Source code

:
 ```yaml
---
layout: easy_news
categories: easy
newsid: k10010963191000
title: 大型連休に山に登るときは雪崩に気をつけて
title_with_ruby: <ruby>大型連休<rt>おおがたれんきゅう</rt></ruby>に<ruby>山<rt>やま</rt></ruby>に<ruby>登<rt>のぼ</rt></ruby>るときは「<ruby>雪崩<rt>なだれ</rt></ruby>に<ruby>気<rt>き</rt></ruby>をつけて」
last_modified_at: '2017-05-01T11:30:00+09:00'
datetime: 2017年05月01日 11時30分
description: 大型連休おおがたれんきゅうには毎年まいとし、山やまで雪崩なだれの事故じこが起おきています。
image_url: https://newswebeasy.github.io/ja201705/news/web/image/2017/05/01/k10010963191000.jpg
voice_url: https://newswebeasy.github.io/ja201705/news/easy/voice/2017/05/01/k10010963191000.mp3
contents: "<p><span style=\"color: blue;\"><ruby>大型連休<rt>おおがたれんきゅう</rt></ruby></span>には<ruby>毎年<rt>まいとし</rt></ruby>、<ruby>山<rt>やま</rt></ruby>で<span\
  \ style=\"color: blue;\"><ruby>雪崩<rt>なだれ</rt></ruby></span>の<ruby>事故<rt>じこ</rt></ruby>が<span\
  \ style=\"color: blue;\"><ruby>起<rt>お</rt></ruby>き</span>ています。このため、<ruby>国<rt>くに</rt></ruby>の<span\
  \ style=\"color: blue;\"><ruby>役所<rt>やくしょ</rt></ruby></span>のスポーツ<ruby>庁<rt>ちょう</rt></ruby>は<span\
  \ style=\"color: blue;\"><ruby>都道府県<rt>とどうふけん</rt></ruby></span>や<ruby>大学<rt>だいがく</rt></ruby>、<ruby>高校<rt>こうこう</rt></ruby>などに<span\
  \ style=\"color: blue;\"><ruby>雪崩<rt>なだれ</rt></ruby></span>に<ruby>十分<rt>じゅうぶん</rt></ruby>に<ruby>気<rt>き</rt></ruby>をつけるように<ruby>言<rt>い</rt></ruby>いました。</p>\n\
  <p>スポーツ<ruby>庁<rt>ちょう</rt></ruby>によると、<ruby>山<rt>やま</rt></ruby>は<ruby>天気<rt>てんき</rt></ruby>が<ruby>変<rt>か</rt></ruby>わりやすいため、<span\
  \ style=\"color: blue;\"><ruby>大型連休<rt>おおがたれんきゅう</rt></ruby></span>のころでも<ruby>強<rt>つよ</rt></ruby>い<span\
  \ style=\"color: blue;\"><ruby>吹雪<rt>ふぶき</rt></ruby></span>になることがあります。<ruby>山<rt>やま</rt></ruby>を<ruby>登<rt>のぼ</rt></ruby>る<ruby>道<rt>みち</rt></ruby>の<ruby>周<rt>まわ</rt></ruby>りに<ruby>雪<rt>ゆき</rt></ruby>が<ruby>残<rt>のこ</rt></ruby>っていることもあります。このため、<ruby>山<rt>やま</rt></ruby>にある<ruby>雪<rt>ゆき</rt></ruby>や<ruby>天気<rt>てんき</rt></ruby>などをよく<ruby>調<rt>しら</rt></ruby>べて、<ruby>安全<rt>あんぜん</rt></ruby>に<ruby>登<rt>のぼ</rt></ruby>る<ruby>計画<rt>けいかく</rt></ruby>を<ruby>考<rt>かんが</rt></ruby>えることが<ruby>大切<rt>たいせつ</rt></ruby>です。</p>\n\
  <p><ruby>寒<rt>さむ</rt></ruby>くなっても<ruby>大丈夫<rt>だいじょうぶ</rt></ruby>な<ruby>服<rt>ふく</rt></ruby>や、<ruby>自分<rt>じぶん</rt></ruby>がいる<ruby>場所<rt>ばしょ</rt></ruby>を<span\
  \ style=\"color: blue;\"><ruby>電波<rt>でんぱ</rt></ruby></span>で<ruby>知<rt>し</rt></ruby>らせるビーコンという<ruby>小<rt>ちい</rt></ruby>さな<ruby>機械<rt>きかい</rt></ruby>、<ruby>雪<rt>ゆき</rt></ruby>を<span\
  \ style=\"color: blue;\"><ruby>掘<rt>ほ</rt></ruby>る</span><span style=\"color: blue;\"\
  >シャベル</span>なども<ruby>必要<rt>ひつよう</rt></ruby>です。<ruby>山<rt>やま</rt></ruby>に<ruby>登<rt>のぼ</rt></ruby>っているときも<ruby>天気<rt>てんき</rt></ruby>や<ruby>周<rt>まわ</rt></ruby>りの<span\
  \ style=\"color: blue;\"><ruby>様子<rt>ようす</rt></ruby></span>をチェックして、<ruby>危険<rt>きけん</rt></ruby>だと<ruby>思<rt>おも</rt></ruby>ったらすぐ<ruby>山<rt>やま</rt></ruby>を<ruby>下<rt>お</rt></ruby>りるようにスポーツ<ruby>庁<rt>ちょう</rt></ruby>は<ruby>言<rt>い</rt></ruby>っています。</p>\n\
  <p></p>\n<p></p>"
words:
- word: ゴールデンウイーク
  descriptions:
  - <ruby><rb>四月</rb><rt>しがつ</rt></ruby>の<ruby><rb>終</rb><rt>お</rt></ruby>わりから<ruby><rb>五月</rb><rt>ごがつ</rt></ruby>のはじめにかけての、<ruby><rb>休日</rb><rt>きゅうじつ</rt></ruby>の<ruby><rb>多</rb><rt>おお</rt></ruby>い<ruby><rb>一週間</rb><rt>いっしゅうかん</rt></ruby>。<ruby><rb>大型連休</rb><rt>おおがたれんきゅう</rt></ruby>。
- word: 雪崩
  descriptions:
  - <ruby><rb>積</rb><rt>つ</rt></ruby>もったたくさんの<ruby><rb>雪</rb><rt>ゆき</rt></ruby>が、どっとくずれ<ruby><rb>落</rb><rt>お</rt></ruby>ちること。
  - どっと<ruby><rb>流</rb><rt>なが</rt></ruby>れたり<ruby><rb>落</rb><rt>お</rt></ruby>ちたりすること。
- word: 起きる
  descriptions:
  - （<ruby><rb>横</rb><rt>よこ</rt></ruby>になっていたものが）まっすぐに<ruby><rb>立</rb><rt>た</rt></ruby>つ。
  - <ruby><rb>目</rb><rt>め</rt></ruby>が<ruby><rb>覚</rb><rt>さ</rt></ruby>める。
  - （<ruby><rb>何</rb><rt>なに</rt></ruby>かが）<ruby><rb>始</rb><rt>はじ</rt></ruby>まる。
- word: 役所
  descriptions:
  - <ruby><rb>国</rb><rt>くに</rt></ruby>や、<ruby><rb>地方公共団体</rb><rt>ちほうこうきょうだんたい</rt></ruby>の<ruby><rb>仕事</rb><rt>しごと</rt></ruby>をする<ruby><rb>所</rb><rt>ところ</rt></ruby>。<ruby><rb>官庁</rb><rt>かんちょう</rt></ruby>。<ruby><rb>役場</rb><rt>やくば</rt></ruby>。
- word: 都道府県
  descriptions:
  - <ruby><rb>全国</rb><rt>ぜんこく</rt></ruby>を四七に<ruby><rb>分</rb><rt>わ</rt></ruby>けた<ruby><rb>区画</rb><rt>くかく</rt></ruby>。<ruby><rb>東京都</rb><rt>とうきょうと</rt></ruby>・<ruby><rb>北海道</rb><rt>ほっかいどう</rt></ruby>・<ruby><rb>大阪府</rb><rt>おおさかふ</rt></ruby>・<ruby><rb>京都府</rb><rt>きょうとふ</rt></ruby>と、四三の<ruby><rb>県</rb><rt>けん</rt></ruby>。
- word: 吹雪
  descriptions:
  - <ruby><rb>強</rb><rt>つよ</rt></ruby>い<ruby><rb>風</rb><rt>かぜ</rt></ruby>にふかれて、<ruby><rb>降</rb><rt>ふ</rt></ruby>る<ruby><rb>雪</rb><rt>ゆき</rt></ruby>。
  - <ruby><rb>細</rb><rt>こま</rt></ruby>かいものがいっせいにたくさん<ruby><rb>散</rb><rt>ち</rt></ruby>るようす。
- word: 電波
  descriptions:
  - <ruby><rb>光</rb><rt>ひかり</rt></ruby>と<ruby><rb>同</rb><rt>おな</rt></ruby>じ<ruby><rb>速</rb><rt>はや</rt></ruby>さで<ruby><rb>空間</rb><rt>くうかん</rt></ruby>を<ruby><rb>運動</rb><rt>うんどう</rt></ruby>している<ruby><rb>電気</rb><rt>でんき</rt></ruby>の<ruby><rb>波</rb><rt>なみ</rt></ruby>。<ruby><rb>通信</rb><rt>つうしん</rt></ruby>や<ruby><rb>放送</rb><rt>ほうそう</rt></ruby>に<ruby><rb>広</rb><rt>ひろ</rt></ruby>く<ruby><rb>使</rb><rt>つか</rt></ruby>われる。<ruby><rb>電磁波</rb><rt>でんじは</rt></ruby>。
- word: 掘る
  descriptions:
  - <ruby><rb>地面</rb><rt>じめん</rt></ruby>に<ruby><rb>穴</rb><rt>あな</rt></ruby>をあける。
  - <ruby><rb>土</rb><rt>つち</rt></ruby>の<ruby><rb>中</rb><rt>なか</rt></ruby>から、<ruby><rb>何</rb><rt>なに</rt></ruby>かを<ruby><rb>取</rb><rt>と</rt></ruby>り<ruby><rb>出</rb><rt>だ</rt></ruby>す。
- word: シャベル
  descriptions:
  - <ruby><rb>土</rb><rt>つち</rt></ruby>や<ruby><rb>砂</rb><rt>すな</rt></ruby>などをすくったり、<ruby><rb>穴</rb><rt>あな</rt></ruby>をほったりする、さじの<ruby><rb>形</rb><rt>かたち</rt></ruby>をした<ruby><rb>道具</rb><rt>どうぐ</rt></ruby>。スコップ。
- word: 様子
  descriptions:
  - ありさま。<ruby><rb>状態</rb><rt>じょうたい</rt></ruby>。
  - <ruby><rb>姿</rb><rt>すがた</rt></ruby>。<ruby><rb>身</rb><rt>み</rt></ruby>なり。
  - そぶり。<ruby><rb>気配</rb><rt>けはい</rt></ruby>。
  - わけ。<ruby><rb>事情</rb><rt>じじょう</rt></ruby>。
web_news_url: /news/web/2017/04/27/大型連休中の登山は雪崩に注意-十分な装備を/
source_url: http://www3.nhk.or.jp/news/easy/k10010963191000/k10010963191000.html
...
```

○ ○ ○ ○ ○

### TRY IT
Find each line of the data above that holds the word "github", then copy it.

### YOUR SOLUTION
image_url: https://newswebeasy.github.io/ja201705/news/web/image/2017/05/01/k10010963191000.jpg
voice_url: https://newswebeasy.github.io/ja201705/news/easy/voice/2017/05/01/k10010963191000.mp3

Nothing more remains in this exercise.